To address this, we added a “status -v” command to our agent. This retrieves almost everything we’d ever want in a single go. Now, when users ask why a particular log file isn’t uploading, or the agent “just doesn’t work,” we can simply tell them: please execute scalyr-agent-2 status -v and send us the output.

Broken Clocks

Some servers just can’t tell time. We’ve seen clocks that are fast or slow by a few minutes (drift), a few hours (incorrect time zone), or more (who knows). This can cause a remarkable variety of problems – if logs are timestamped in the past or future, all sorts of analysis goes wrong. (For instance: if you have an alerting rule based on the number of errors in the last five minutes, and your log timestamps are based on a clock that’s seven minutes slow, the alert can never trigger.)

To help identify when an issue is due to a misconfigured clock, we include the current time in the “status -v” output. We can’t always tell if the clock is off by a few minutes, but it has helped us find issues with timezone settings.

To hammer this problem into the ground, we’re going to extend the agent to report the current time to our servers.

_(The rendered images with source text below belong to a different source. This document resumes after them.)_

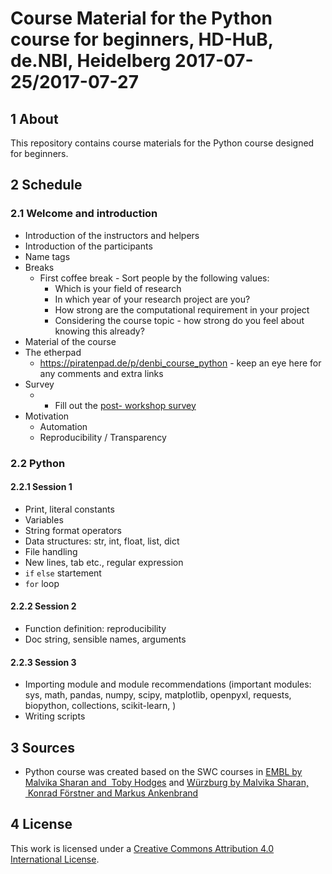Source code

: # Course Material for the Python course for beginners, HD-HuB, de.NBI, Heidelberg 2017-07-25/2017-07-27

## 1 About

This repository contains course materials for the Python course designed for beginners.

## 2 Schedule

### 2.1 Welcome and introduction

- Introduction of the instructors and helpers
- Introduction of the participants
- Name tags
- Breaks
  - First coffee break - Sort people by the following values:
    - Which is your field of research
    - In which year of your research project are you?
    - How strong are the computational requirement in your project
    - Considering the course topic - how strong do you feel about knowing this already?
- Material of the course
- The etherpad
    - https://piratenpad.de/p/denbi_course_python - keep an eye here for any comments and extra links
- Survey
  - - Fill out the [post- workshop survey](
https://de.surveymonkey.com/r/denbi-course?sc=hdhub&id=000067)
- Motivation
    - Automation
    - Reproducibility / Transparency

### 2.2 Python

#### 2.2.1 Session 1

- Print, literal constants
- Variables
- String format operators
- Data structures: str, int, float, list, dict
- File handling
- New lines, tab etc., regular expression
- `if` `else` startement
- `for` loop

#### 2.2.2 Session 2

- Function definition: reproducibility
- Doc string, sensible names, arguments

#### 2.2.3 Session 3

- Importing module and module recommendations (important modules: sys,
   math, pandas, numpy, scipy, matplotlib, openpyxl, requests,
   biopython, collections, scikit-learn, )
- Writing scripts



## 3 Sources

- Python course was created based on the SWC courses in [EMBL by Malvika Sharan and
  Toby Hodges](https://github.com/malvikasharan/Software_carpentry_EMBL) and [Würzburg by Malvika Sharan,
  Konrad Förstner and Markus Ankenbrand](https://github.com/malvikasharan/2016-10-26-Software_carpentry_course_Wuerzburg)

## 4 License

This work is licensed under a [Creative Commons Attribution 4.0 International License](https://creativecommons.org/licenses/by/4.0/).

This will allow us to detect incorrect clocks and notify the user of any hosts that need correcting.

If the Customer Thinks It’s Broken, It’s Broken

As you can see, none of these support requests were true bugs. But they were stumbling blocks for many users, and added up to a major source of customer dissatisfaction and a major contributor to support time. By resolving them we’ve made our existing customers happier, and made our new customers blissfully unaware of their predecessors’ struggles.